[What is expected]: Output every record word for word.

[Input data]:
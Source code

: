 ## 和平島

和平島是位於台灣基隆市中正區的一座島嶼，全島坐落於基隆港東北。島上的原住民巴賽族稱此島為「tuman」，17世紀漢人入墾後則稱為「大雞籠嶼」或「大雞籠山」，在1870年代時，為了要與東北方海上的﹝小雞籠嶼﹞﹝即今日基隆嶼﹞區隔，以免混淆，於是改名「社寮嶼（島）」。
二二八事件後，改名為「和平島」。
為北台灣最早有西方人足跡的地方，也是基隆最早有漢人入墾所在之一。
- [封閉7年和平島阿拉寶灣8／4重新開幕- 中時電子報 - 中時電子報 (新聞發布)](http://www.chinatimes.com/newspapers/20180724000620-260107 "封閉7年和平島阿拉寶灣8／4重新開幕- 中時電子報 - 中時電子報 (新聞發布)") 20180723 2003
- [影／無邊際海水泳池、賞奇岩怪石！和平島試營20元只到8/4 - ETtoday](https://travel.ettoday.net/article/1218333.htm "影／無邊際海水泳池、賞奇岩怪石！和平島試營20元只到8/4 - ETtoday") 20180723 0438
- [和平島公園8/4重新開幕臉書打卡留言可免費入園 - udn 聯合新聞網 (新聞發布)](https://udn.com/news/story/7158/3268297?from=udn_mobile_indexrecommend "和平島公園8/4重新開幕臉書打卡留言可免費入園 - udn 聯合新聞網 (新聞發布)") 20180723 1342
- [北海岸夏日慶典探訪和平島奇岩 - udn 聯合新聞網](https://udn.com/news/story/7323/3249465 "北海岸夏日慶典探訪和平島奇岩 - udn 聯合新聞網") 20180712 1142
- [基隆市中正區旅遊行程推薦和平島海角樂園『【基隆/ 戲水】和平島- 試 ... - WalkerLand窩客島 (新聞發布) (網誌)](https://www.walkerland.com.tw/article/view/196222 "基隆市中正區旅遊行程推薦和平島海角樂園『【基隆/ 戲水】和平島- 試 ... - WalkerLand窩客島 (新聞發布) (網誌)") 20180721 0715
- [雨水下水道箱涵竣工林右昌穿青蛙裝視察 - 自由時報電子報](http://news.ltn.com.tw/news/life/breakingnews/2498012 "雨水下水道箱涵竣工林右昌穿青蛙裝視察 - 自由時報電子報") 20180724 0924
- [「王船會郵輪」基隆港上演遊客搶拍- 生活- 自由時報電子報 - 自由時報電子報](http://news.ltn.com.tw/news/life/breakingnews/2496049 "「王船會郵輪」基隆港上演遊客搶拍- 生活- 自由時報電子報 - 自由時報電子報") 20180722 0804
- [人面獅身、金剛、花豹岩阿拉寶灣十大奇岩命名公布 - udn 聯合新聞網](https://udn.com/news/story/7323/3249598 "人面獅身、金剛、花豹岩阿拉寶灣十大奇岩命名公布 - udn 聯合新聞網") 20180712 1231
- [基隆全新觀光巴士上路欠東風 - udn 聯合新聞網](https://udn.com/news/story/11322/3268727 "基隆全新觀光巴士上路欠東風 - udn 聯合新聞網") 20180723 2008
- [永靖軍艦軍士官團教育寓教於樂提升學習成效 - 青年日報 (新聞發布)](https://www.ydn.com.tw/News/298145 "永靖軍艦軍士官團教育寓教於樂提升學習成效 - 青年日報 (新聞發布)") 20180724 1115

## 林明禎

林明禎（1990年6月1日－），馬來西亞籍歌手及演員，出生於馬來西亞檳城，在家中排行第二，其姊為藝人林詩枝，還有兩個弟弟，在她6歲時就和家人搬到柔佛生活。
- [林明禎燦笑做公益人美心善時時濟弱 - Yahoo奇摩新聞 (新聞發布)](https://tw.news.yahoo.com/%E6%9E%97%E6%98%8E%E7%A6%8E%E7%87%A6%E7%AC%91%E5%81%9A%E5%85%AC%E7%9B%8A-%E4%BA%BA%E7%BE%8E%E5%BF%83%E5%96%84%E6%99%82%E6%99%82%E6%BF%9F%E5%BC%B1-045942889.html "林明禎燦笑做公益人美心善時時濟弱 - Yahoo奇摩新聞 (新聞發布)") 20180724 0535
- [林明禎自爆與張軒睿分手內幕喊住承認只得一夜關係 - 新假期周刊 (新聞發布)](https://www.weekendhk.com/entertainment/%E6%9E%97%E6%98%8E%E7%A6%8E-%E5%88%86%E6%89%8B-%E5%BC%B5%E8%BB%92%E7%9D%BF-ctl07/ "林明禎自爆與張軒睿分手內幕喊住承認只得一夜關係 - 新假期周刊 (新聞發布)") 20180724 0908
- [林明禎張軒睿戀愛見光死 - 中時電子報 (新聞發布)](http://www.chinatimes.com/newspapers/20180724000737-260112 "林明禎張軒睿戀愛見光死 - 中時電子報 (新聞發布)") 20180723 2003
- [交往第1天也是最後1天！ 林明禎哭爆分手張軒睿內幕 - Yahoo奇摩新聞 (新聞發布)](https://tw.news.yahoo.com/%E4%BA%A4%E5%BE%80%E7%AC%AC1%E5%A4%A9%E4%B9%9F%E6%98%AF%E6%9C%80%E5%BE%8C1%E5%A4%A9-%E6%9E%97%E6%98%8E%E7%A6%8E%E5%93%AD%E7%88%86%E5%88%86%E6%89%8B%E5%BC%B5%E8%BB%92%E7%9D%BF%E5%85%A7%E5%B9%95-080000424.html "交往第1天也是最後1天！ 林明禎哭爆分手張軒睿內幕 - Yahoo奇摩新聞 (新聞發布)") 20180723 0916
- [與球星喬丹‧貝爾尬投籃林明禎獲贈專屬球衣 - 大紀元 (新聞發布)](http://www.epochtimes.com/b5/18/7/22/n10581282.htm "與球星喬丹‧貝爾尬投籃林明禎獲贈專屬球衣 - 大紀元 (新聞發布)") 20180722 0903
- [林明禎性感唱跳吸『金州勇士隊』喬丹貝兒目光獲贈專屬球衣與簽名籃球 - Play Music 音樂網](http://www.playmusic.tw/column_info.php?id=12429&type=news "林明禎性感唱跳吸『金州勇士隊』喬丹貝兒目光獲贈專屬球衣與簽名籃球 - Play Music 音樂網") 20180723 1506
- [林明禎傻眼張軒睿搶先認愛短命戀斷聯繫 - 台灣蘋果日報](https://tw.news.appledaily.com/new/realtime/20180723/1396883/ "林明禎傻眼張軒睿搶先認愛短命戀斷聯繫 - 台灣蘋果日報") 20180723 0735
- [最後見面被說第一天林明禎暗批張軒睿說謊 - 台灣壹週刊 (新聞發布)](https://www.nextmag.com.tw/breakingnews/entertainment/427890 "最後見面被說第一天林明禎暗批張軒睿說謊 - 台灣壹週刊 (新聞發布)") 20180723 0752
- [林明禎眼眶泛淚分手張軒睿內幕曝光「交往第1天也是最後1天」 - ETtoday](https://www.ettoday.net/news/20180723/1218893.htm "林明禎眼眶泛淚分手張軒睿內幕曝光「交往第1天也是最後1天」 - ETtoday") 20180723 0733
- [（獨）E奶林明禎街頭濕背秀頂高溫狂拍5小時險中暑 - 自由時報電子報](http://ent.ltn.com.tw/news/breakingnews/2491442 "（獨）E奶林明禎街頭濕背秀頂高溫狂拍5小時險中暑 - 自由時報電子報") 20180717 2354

[Response]:
Source code

: ## 和平島

和平島是位於台灣基隆市中正區的一座島嶼，全島坐落於基隆港東北。島上的原住民巴賽族稱此島為「tuman」，17世紀漢人入墾後則稱為「大雞籠嶼」或「大雞籠山」，在1870年代時，為了要與東北方海上的﹝小雞籠嶼﹞﹝即今日基隆嶼﹞區隔，以免混淆，於是改名「社寮嶼（島）」。
二二八事件後，改名為「和平島」。
為北台灣最早有西方人足跡的地方，也是基隆最早有漢人入墾所在之一。
- [封閉7年和平島阿拉寶灣8／4重新開幕- 中時電子報 - 中時電子報 (新聞發布)](http://www.chinatimes.com/newspapers/20180724000620-260107 "封閉7年和平島阿拉寶灣8／4重新開幕- 中時電子報 - 中時電子報 (新聞發布)") 20180723 2003
- [影／無邊際海水泳池、賞奇岩怪石！和平島試營20元只到8/4 - ETtoday](https://travel.ettoday.net/article/1218333.htm "影／無邊際海水泳池、賞奇岩怪石！和平島試營20元只到8/4 - ETtoday") 20180723 0438
- [和平島公園8/4重新開幕臉書打卡留言可免費入園 - udn 聯合新聞網 (新聞發布)](https://udn.com/news/story/7158/3268297?from=udn_mobile_indexrecommend "和平島公園8/4重新開幕臉書打卡留言可免費入園 - udn 聯合新聞網 (新聞發布)") 20180723 1342
- [北海岸夏日慶典探訪和平島奇岩 - udn 聯合新聞網](https://udn.com/news/story/7323/3249465 "北海岸夏日慶典探訪和平島奇岩 - udn 聯合新聞網") 20180712 1142
- [基隆市中正區旅遊行程推薦和平島海角樂園『【基隆/ 戲水】和平島- 試 ... - WalkerLand窩客島 (新聞發布) (網誌)](https://www.walkerland.com.tw/article/view/196222 "基隆市中正區旅遊行程推薦和平島海角樂園『【基隆/ 戲水】和平島- 試 ... - WalkerLand窩客島 (新聞發布) (網誌)") 20180721 0715
- [雨水下水道箱涵竣工林右昌穿青蛙裝視察 - 自由時報電子報](http://news.ltn.com.tw/news/life/breakingnews/2498012 "雨水下水道箱涵竣工林右昌穿青蛙裝視察 - 自由時報電子報") 20180724 0924
- [「王船會郵輪」基隆港上演遊客搶拍- 生活- 自由時報電子報 - 自由時報電子報](http://news.ltn.com.tw/news/life/breakingnews/2496049 "「王船會郵輪」基隆港上演遊客搶拍- 生活- 自由時報電子報 - 自由時報電子報") 20180722 0804
- [人面獅身、金剛、花豹岩阿拉寶灣十大奇岩命名公布 - udn 聯合新聞網](https://udn.com/news/story/7323/3249598 "人面獅身、金剛、花豹岩阿拉寶灣十大奇岩命名公布 - udn 聯合新聞網") 20180712 1231
- [基隆全新觀光巴士上路欠東風 - udn 聯合新聞網](https://udn.com/news/story/11322/3268727 "基隆全新觀光巴士上路欠東風 - udn 聯合新聞網") 20180723 2008
- [永靖軍艦軍士官團教育寓教於樂提升學習成效 - 青年日報 (新聞發布)](https://www.ydn.com.tw/News/298145 "永靖軍艦軍士官團教育寓教於樂提升學習成效 - 青年日報 (新聞發布)") 20180724 1115

## 林明禎

林明禎（1990年6月1日－），馬來西亞籍歌手及演員，出生於馬來西亞檳城，在家中排行第二，其姊為藝人林詩枝，還有兩個弟弟，在她6歲時就和家人搬到柔佛生活。
- [林明禎燦笑做公益人美心善時時濟弱 - Yahoo奇摩新聞 (新聞發布)](https://tw.news.yahoo.com/%E6%9E%97%E6%98%8E%E7%A6%8E%E7%87%A6%E7%AC%91%E5%81%9A%E5%85%AC%E7%9B%8A-%E4%BA%BA%E7%BE%8E%E5%BF%83%E5%96%84%E6%99%82%E6%99%82%E6%BF%9F%E5%BC%B1-045942889.html "林明禎燦笑做公益人美心善時時濟弱 - Yahoo奇摩新聞 (新聞發布)") 20180724 0535
- [林明禎自爆與張軒睿分手內幕喊住承認只得一夜關係 - 新假期周刊 (新聞發布)](https://www.weekendhk.com/entertainment/%E6%9E%97%E6%98%8E%E7%A6%8E-%E5%88%86%E6%89%8B-%E5%BC%B5%E8%BB%92%E7%9D%BF-ctl07/ "林明禎自爆與張軒睿分手內幕喊住承認只得一夜關係 - 新假期周刊 (新聞發布)") 20180724 0908
- [林明禎張軒睿戀愛見光死 - 中時電子報 (新聞發布)](http://www.chinatimes.com/newspapers/20180724000737-260112 "林明禎張軒睿戀愛見光死 - 中時電子報 (新聞發布)") 20180723 2003
- [交往第1天也是最後1天！ 林明禎哭爆分手張軒睿內幕 - Yahoo奇摩新聞 (新聞發布)](https://tw.news.yahoo.com/%E4%BA%A4%E5%BE%80%E7%AC%AC1%E5%A4%A9%E4%B9%9F%E6%98%AF%E6%9C%80%E5%BE%8C1%E5%A4%A9-%E6%9E%97%E6%98%8E%E7%A6%8E%E5%93%AD%E7%88%86%E5%88%86%E6%89%8B%E5%BC%B5%E8%BB%92%E7%9D%BF%E5%85%A7%E5%B9%95-080000424.html "交往第1天也是最後1天！ 林明禎哭爆分手張軒睿內幕 - Yahoo奇摩新聞 (新聞發布)") 20180723 0916
- [與球星喬丹‧貝爾尬投籃林明禎獲贈專屬球衣 - 大紀元 (新聞發布)](http://www.epochtimes.com/b5/18/7/22/n10581282.htm "與球星喬丹‧貝爾尬投籃林明禎獲贈專屬球衣 - 大紀元 (新聞發布)") 20180722 0903
- [林明禎性感唱跳吸『金州勇士隊』喬丹貝兒目光獲贈專屬球衣與簽名籃球 - Play Music 音樂網](http://www.playmusic.tw/column_info.php?id=12429&type=news "林明禎性感唱跳吸『金州勇士隊』喬丹貝兒目光獲贈專屬球衣與簽名籃球 - Play Music 音樂網") 20180723 1506
- [林明禎傻眼張軒睿搶先認愛短命戀斷聯繫 - 台灣蘋果日報](https://tw.news.appledaily.com/new/realtime/20180723/1396883/ "林明禎傻眼張軒睿搶先認愛短命戀斷聯繫 - 台灣蘋果日報") 20180723 0735
- [最後見面被說第一天林明禎暗批張軒睿說謊 - 台灣壹週刊 (新聞發布)](https://www.nextmag.com.tw/breakingnews/entertainment/427890 "最後見面被說第一天林明禎暗批張軒睿說謊 - 台灣壹週刊 (新聞發布)") 20180723 0752
- [林明禎眼眶泛淚分手張軒睿內幕曝光「交往第1天也是最後1天」 - ETtoday](https://www.ettoday.net/news/20180723/1218893.htm "林明禎眼眶泛淚分手張軒睿內幕曝光「交往第1天也是最後1天」 - ETtoday") 20180723 0733
- [（獨）E奶林明禎街頭濕背秀頂高溫狂拍5小時險中暑 - 自由時報電子報](http://ent.ltn.com.tw/news/breakingnews/2491442 "（獨）E奶林明禎街頭濕背秀頂高溫狂拍5小時險中暑 - 自由時報電子報") 20180717 2354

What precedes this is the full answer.